What you need to do: Verbatim copy, images excluded: write out each record shown below.

Records supplied:
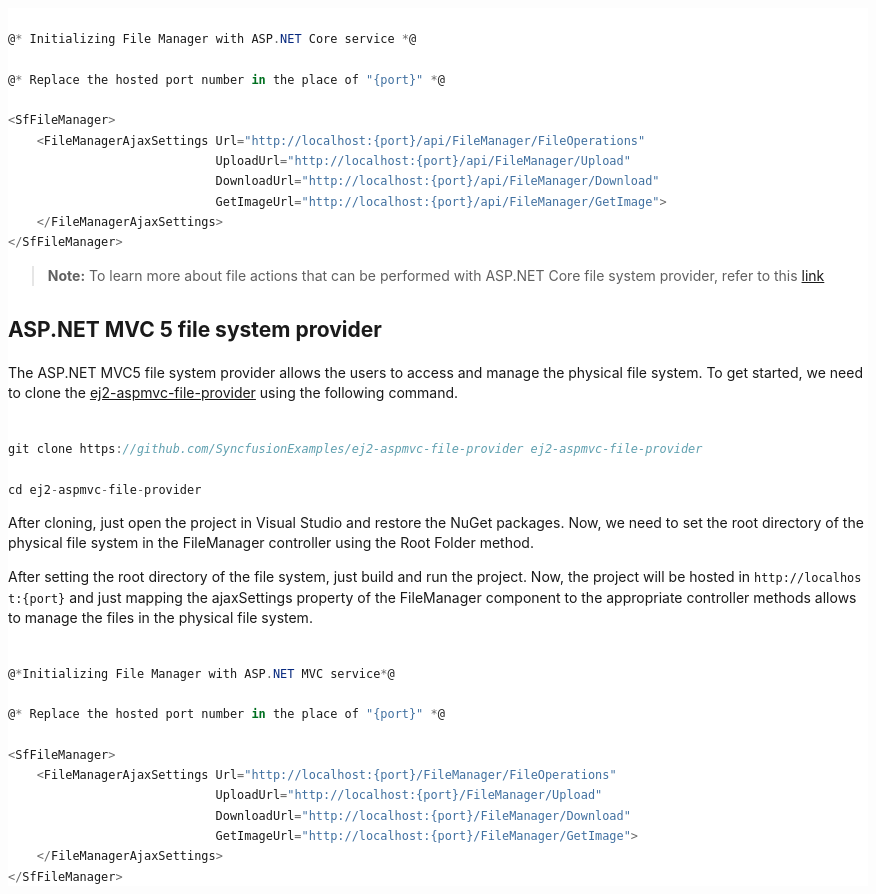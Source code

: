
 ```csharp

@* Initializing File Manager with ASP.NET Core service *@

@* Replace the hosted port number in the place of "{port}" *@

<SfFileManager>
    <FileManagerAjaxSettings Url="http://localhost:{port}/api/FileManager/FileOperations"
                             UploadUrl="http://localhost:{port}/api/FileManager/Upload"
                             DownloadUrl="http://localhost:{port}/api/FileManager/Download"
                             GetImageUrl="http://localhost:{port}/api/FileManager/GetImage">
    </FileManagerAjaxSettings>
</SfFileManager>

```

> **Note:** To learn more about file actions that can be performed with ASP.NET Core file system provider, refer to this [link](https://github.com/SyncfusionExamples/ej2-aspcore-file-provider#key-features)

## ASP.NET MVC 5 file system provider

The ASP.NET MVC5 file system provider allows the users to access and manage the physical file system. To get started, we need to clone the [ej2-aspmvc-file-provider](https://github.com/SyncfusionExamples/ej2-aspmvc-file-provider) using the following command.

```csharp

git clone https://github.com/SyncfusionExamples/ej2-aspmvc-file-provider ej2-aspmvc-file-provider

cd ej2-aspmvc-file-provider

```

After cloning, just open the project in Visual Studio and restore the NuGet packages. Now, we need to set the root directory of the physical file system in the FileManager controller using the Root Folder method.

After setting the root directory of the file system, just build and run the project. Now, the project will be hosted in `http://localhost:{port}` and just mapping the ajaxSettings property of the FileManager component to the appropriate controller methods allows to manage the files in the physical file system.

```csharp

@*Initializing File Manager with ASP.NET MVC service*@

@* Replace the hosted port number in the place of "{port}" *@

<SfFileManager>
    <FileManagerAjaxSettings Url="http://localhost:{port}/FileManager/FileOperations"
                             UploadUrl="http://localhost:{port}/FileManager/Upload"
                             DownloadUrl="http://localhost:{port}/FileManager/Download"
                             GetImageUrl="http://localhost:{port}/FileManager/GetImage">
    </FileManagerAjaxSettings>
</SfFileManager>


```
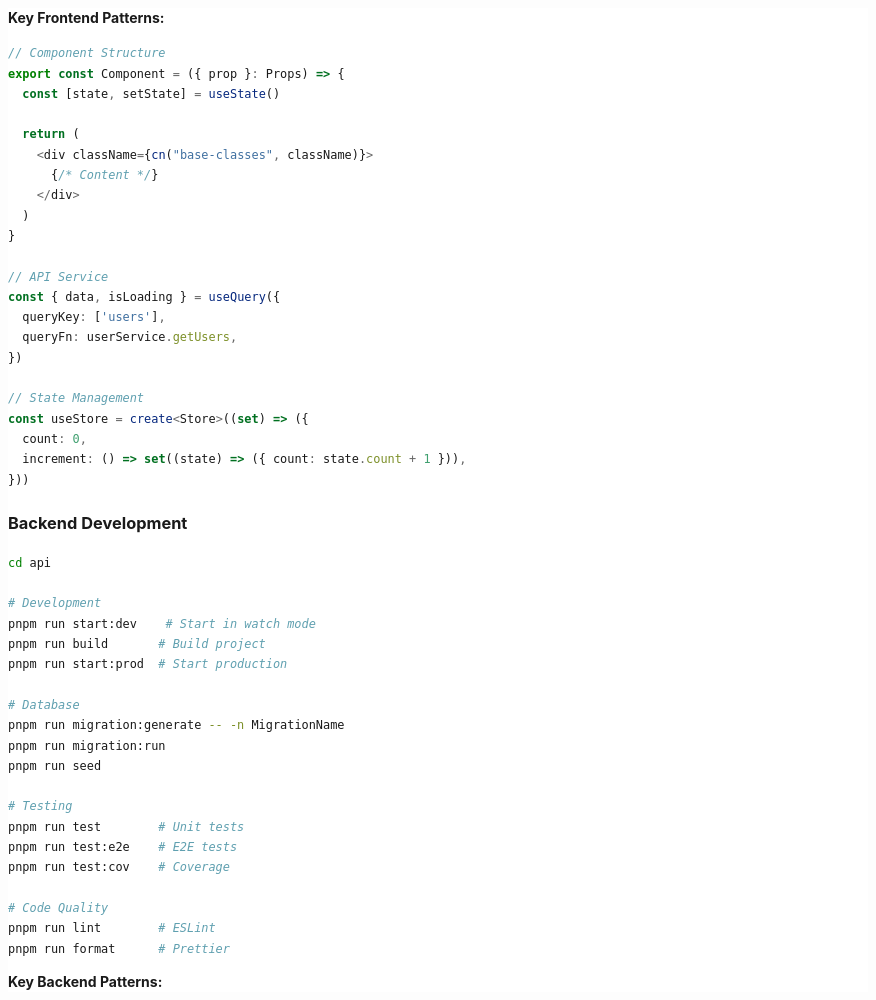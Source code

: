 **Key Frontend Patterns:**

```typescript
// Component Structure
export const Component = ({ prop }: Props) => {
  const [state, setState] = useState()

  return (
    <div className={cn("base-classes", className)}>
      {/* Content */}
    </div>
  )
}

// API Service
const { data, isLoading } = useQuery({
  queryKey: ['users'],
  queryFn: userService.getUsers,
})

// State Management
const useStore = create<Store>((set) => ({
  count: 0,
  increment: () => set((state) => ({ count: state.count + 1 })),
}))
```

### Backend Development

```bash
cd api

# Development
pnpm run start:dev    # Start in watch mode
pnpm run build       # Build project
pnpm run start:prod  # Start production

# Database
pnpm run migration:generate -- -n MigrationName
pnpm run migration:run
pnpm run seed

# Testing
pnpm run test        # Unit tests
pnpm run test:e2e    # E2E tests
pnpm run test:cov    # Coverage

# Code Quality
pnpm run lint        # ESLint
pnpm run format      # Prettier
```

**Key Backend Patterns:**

Answer box:
Source code

:
 ```csharp

@* Initializing File Manager with ASP.NET Core service *@

@* Replace the hosted port number in the place of "{port}" *@

<SfFileManager>
    <FileManagerAjaxSettings Url="http://localhost:{port}/api/FileManager/FileOperations"
                             UploadUrl="http://localhost:{port}/api/FileManager/Upload"
                             DownloadUrl="http://localhost:{port}/api/FileManager/Download"
                             GetImageUrl="http://localhost:{port}/api/FileManager/GetImage">
    </FileManagerAjaxSettings>
</SfFileManager>

```

> **Note:** To learn more about file actions that can be performed with ASP.NET Core file system provider, refer to this [link](https://github.com/SyncfusionExamples/ej2-aspcore-file-provider#key-features)

## ASP.NET MVC 5 file system provider

The ASP.NET MVC5 file system provider allows the users to access and manage the physical file system. To get started, we need to clone the [ej2-aspmvc-file-provider](https://github.com/SyncfusionExamples/ej2-aspmvc-file-provider) using the following command.

```csharp

git clone https://github.com/SyncfusionExamples/ej2-aspmvc-file-provider ej2-aspmvc-file-provider

cd ej2-aspmvc-file-provider

```

After cloning, just open the project in Visual Studio and restore the NuGet packages. Now, we need to set the root directory of the physical file system in the FileManager controller using the Root Folder method.

After setting the root directory of the file system, just build and run the project. Now, the project will be hosted in `http://localhost:{port}` and just mapping the ajaxSettings property of the FileManager component to the appropriate controller methods allows to manage the files in the physical file system.

```csharp

@*Initializing File Manager with ASP.NET MVC service*@

@* Replace the hosted port number in the place of "{port}" *@

<SfFileManager>
    <FileManagerAjaxSettings Url="http://localhost:{port}/FileManager/FileOperations"
                             UploadUrl="http://localhost:{port}/FileManager/Upload"
                             DownloadUrl="http://localhost:{port}/FileManager/Download"
                             GetImageUrl="http://localhost:{port}/FileManager/GetImage">
    </FileManagerAjaxSettings>
</SfFileManager>


```
Source code

: **Key Frontend Patterns:**

```typescript
// Component Structure
export const Component = ({ prop }: Props) => {
  const [state, setState] = useState()

  return (
    <div className={cn("base-classes", className)}>
      {/* Content */}
    </div>
  )
}

// API Service
const { data, isLoading } = useQuery({
  queryKey: ['users'],
  queryFn: userService.getUsers,
})

// State Management
const useStore = create<Store>((set) => ({
  count: 0,
  increment: () => set((state) => ({ count: state.count + 1 })),
}))
```

### Backend Development

```bash
cd api

# Development
pnpm run start:dev    # Start in watch mode
pnpm run build       # Build project
pnpm run start:prod  # Start production

# Database
pnpm run migration:generate -- -n MigrationName
pnpm run migration:run
pnpm run seed

# Testing
pnpm run test        # Unit tests
pnpm run test:e2e    # E2E tests
pnpm run test:cov    # Coverage

# Code Quality
pnpm run lint        # ESLint
pnpm run format      # Prettier
```

**Key Backend Patterns:**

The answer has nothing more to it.